Finance and Business Errors
Business and financial mistakes can be costly and cause other serious complications. While it can help to learn from mistakes, it is also better to avoid such situations whenever possible.
There are often conflicting messages about errors. There are plenty of sources that talk about how healthy it is not to worry about making mistakes as long as you learn something productive in the process. There is another point of view on how important it is to avoid mistakes whenever possible. In the end, both perspectives may be accurate. There are several books that focus on the positive aspects of mistakes. Here are three main examples:
“Mistakes That Work” by Charlotte Jones
“Celebrating Failure: The Power of Taking Risks, Making Mistakes and Thinking Big” by Ralph Heath
“Better by Mistakes: Unexpected Benefits of False” by Alina Tugend
In the world of finance and business, mistakes are often talked about in terms of how expensive they are. But these mistakes make no less likely in the business and financial environment than elsewhere. In fact, recent book titles suggest otherwise:
“Think Smart – Act Smart: Avoiding the Business Mistakes Intelligent People Make Once” by J. Nightingale
Since some business financial mistakes tend to cause bigger problems than others, these errors can serve as a practical illustration of what to avoid at all costs.
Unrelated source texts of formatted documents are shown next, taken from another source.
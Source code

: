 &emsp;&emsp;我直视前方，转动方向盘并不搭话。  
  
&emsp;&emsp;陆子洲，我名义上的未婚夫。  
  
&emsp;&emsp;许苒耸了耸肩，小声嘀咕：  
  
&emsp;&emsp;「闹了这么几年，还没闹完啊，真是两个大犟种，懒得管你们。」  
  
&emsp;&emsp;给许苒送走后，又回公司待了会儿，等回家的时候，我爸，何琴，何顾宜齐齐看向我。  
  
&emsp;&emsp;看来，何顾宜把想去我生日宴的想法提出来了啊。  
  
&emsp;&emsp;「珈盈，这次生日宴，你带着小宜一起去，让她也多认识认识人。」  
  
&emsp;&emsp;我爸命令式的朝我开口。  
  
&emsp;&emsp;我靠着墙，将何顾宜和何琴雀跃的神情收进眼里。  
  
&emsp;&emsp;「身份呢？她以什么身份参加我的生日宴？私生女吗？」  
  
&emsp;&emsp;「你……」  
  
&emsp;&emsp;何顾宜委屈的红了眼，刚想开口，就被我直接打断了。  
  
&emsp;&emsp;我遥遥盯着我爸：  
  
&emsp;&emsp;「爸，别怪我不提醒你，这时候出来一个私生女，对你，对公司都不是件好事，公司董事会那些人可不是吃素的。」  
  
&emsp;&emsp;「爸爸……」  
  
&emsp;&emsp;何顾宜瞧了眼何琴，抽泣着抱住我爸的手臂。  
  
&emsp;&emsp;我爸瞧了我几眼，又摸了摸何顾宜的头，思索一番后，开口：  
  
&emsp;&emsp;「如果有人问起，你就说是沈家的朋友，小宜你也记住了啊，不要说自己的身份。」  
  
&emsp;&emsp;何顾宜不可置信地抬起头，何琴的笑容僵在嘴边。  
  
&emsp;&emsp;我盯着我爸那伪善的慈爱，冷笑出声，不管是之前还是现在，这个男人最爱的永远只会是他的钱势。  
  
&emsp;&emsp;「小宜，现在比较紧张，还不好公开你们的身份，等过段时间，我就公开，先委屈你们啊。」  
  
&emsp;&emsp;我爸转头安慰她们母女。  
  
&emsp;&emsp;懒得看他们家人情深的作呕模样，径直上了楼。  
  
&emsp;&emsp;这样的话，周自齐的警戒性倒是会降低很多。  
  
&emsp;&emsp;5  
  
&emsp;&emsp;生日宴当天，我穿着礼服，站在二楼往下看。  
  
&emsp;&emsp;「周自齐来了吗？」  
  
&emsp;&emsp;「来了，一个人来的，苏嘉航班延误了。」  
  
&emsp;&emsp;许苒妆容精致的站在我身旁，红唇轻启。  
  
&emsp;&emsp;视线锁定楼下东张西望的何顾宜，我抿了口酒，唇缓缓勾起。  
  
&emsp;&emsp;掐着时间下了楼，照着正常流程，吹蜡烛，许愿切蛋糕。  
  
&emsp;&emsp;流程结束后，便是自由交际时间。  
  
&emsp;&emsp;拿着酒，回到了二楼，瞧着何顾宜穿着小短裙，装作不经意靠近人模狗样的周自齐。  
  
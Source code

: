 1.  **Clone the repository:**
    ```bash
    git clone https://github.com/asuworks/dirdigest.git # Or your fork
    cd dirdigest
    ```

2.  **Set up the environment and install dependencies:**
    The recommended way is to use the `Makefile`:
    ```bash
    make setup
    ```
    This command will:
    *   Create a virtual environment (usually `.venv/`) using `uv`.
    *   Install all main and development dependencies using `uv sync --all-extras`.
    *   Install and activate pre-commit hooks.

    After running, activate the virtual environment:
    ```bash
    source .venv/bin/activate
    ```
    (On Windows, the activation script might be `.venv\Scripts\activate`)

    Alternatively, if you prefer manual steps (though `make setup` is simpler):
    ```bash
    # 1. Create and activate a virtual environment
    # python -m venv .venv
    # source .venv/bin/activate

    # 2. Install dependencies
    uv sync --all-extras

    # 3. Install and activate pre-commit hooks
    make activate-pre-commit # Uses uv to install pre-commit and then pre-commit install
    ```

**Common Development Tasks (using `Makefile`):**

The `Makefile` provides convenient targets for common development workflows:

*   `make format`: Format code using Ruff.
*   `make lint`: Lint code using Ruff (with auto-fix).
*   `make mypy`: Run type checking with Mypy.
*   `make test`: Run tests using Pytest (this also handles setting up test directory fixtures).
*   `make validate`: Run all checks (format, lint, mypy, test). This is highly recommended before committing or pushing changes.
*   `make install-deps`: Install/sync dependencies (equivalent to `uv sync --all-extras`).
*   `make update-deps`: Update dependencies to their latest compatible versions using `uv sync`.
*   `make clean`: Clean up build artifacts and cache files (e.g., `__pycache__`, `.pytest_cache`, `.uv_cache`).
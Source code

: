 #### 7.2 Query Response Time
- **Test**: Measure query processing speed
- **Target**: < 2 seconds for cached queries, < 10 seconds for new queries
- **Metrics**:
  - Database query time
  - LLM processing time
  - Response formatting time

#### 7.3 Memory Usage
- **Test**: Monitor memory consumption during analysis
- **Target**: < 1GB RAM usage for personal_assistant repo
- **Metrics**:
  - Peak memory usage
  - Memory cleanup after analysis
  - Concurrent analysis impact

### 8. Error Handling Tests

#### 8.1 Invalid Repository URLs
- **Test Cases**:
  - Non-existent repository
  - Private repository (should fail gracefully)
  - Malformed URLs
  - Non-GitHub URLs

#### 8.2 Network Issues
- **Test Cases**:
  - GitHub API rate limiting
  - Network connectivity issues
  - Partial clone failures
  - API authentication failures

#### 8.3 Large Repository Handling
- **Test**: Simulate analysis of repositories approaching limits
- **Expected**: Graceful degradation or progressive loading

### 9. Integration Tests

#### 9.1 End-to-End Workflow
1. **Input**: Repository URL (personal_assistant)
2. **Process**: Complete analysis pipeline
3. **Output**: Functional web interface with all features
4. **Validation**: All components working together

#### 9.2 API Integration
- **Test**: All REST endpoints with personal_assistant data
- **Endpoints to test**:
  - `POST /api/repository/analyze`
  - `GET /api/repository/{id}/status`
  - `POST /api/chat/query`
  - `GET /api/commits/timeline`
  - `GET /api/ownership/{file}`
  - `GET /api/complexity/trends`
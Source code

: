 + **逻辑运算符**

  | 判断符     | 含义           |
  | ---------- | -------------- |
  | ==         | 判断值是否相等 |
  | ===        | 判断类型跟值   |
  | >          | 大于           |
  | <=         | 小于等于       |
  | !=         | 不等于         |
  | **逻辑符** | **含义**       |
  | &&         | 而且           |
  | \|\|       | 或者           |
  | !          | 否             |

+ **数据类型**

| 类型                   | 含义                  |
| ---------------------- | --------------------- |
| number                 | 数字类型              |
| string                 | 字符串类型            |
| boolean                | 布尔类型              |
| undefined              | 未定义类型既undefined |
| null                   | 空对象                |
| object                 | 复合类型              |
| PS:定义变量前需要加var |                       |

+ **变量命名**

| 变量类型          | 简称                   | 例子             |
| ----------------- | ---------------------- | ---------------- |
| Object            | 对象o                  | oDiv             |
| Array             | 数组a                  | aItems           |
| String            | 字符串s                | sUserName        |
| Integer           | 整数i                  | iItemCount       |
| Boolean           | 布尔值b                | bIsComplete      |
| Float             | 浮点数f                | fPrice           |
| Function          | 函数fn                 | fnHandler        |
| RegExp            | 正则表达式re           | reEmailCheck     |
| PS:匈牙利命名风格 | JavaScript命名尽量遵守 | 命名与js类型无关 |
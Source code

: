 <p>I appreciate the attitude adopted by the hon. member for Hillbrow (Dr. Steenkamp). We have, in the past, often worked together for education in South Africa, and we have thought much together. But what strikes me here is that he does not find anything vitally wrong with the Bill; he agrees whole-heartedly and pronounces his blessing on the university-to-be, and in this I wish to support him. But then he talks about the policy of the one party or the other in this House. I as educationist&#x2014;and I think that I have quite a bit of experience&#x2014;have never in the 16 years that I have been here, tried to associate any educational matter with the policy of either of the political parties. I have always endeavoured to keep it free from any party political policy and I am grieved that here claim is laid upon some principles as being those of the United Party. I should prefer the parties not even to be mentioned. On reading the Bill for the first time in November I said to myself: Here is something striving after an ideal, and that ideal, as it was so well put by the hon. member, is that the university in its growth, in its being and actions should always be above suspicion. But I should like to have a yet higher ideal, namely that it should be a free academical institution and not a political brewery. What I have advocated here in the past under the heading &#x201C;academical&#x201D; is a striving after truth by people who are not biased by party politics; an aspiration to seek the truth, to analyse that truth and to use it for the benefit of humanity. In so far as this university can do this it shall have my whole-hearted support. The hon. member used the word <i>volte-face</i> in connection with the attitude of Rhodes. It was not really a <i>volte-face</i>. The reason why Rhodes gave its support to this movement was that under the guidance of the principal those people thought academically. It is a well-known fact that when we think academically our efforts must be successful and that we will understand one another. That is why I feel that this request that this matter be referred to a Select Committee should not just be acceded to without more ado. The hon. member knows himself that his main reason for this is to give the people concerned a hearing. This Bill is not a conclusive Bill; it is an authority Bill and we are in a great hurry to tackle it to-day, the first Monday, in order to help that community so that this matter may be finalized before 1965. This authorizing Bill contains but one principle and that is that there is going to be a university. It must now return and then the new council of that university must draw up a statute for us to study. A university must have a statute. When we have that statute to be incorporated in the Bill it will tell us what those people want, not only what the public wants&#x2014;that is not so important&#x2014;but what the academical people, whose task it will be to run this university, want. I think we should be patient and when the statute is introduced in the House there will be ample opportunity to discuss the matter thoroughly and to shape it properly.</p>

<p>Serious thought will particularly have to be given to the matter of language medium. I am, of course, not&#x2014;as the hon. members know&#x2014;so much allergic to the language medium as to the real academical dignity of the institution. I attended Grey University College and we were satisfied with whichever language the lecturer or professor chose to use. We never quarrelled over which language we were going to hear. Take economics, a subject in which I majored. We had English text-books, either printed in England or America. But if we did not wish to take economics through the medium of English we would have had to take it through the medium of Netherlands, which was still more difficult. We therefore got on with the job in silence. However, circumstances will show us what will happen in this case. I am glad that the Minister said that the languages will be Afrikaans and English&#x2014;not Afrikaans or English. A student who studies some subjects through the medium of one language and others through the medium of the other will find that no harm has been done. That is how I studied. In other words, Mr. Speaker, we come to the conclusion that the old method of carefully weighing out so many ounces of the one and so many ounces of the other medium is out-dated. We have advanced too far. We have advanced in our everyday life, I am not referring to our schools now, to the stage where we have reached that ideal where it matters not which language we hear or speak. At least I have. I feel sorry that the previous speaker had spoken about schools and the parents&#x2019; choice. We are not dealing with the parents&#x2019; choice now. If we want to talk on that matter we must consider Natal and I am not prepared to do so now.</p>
Here are a few that typically fall into the “avoid where possible” category:
- Lack of contingent business plans
- Don’t know when the bank should be fired
- Too much business debt
No matter how prepared they are to avoid mistakes like those shown above in bullet points, most company managers and small business owners will be exposed to one or more opportunities to learn these mistakes at some point in their careers. Of the three, contingent business planning offers the best opportunity to help avoid business and financial mistakes, and it is therefore prudent to take steps to ensure that contingent business plans are used effectively in organizations of all sizes.
Not knowing when to fire your bank is a mistake that will be very difficult to fix, and this is why mistakes like this should be avoided or eliminated in the first place. In the most positive outcome for this example, contingent business planning (if used effectively) can often facilitate an entirely different outcome where firing the bank is made unnecessary by better negotiating and communicating. Yet even when these positive results are not feasible, contingency planning can contribute to replacing one commercial lender for another much more smoothly.